G700: The g700 is a work horse of all the mice I have had. It is solid and takes a beating. Trust me, it knows how to take a beating, I’ve abused this mouse. I like the larger profile on the mouse and it is very comfortable for larger hands in longer gaming sessions. What the g602 lacks the g700 has, precision, comfort, and a short battery life. The batteries don’t last nearly as long as they do in the g602. Having said this unless you do 12 hour gaming sessions that will not be an issue, also unlike the g602 the g700 has a micro USB plug at the front so you can charge the battery and game as if you would with a wired mouse.
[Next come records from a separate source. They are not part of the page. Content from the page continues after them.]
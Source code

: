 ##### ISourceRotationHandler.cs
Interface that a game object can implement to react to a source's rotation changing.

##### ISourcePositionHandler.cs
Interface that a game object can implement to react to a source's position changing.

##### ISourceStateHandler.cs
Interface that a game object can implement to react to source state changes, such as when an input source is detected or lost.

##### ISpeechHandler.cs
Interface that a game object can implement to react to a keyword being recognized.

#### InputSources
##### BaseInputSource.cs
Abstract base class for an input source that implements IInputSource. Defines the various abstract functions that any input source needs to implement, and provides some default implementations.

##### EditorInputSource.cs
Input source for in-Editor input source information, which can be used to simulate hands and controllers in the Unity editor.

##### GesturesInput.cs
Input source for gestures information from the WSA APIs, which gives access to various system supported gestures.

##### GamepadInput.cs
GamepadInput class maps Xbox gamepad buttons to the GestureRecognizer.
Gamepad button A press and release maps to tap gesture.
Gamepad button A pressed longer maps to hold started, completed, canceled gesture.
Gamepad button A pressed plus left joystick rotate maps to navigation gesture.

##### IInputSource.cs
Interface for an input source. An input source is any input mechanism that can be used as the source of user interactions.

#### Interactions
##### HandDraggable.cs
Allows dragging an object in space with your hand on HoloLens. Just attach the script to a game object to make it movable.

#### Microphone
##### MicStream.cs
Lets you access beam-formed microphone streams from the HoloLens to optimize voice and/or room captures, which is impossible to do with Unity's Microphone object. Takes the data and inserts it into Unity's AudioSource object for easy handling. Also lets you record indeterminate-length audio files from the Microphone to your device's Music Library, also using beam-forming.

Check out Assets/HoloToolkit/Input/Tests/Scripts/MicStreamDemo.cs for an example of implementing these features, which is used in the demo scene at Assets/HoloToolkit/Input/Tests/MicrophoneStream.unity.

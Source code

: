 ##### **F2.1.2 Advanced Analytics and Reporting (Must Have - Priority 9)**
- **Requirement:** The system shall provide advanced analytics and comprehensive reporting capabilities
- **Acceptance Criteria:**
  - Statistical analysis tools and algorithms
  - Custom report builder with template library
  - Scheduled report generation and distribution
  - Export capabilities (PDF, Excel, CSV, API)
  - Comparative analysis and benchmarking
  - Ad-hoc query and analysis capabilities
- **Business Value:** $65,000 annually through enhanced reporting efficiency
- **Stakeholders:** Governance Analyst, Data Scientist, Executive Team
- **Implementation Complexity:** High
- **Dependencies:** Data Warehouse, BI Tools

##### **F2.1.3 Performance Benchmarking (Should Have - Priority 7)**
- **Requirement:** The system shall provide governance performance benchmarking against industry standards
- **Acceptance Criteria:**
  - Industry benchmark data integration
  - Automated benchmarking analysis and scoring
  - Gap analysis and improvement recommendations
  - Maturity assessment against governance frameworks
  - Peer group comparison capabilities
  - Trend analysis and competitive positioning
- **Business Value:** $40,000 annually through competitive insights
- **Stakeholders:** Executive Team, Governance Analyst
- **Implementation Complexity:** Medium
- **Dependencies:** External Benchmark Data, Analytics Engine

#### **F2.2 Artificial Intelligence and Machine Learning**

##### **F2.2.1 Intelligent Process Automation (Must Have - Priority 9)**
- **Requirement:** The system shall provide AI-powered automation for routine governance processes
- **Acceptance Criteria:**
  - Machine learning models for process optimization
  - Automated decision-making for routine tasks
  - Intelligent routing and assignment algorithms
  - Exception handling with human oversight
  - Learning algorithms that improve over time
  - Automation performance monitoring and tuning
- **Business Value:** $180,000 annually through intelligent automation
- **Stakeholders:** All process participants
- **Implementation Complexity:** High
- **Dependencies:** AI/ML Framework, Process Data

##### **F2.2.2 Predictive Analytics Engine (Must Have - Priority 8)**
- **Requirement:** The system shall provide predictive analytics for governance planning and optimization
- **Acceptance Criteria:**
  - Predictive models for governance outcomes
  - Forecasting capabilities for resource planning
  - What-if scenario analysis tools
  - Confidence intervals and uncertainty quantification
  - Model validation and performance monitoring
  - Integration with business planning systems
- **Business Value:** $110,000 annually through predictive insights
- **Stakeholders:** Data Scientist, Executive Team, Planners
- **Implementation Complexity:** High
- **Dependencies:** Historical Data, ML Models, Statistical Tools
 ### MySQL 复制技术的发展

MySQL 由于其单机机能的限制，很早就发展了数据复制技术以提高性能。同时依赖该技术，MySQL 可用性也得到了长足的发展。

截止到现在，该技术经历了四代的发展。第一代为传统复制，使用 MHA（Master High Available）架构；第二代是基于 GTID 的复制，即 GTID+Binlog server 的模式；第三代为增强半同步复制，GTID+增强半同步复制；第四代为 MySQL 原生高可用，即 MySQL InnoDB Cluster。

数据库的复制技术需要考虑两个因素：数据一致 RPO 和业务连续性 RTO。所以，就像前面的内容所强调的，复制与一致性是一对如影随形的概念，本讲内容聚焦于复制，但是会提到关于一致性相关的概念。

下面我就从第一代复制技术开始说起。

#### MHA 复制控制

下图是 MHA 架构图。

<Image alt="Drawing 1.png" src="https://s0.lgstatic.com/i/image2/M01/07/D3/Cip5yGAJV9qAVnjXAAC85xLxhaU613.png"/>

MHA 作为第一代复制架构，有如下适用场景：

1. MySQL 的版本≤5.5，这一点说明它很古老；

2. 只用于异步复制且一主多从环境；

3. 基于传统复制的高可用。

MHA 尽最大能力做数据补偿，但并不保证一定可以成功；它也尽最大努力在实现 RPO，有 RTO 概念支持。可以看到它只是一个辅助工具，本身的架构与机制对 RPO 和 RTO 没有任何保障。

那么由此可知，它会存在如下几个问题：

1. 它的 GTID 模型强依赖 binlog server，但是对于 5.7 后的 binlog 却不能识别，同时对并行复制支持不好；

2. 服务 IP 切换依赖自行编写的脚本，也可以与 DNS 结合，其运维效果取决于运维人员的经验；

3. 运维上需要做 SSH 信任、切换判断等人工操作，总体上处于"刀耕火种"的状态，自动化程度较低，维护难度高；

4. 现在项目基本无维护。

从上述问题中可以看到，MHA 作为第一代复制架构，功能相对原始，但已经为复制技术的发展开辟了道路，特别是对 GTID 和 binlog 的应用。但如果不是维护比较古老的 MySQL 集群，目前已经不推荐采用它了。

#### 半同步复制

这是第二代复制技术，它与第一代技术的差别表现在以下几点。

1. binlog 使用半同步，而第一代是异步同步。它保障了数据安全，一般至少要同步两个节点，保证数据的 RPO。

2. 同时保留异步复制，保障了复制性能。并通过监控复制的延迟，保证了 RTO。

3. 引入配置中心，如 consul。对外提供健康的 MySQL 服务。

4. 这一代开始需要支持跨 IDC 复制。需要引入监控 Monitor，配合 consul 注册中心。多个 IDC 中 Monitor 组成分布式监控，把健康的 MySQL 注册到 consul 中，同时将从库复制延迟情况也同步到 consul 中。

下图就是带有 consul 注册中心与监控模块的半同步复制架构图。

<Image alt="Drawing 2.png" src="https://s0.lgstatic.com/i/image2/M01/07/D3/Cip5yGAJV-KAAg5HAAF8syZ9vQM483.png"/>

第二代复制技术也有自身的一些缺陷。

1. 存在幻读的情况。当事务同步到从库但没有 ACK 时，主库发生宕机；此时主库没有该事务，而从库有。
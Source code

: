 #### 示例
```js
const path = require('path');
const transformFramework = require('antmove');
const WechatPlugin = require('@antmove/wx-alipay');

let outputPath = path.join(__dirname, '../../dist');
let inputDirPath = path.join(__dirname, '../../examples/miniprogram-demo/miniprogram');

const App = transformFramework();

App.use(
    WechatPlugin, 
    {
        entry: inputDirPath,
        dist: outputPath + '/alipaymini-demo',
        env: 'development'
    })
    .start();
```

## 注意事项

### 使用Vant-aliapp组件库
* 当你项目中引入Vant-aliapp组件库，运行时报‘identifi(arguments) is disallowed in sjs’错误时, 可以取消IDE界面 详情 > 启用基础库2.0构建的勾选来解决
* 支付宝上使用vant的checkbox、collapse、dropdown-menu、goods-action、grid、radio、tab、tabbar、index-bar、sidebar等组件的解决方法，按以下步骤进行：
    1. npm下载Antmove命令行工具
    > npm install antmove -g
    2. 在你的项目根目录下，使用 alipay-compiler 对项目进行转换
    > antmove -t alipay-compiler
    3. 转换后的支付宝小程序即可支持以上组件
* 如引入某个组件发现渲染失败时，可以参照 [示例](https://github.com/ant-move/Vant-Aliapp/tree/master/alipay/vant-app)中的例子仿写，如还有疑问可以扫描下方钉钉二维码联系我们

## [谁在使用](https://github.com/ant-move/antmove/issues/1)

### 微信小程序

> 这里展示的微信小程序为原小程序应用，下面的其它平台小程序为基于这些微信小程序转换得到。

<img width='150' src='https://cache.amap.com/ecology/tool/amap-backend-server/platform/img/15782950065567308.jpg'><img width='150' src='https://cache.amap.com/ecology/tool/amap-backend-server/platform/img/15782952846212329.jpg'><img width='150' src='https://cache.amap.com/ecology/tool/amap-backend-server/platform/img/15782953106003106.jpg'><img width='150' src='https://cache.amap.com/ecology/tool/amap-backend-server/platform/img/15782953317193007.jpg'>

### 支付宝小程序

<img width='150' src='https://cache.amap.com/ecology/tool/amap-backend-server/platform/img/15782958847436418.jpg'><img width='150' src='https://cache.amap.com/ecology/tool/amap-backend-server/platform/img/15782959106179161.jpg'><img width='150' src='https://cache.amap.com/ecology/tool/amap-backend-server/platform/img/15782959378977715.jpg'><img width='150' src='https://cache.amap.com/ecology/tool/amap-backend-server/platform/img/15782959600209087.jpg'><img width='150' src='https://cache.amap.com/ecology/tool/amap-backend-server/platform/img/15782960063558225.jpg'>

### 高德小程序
The G700s is it’s successor with minor alterations to the design, such as the sensor and the coating on the mouse which add better perspiration protection and grip. Mostly cosmetic changes over the G700. Worth every penny you pay for this mouse. I have had my g700 for 3+ years, it hasn’t skipped a beat, it’s amazing for gaming and I highly recommend it. I bought one for my buddy on his Birthday last year, he loves it as well.
Mousepad: The surface on which you game makes a huge difference, especially if you are using an optical mouse, not so much with a laser mouse. The optics of a mouse can be impeded by dirt, dust, or any other form of surface that is not uniform. Also try using a glass surface with an optical mouse, it will not happen. A proper mouse pad will not only provide you with a clean surface for a mouse it will also provide you with a surface that gives very little friction and resistance to mouse movement. Your acceleration will not be impeded and depending on the type of mouse pad might actually improve. I prefer the hard mouse pads over the cloth ones they are generally a low resistance surface that aid in mouse precision.
Mouse software: Do not use the G software with these mice. I noticed that the software resets the mouse values and settings, which was odd, but it did that. As soon as I removed the mouse software, immediately the mouse started functioning properly again. That is a huge fail on Logitech’s part. Other than that I appreciate the mice, they are basic, ergonomic, and for the most part reliable.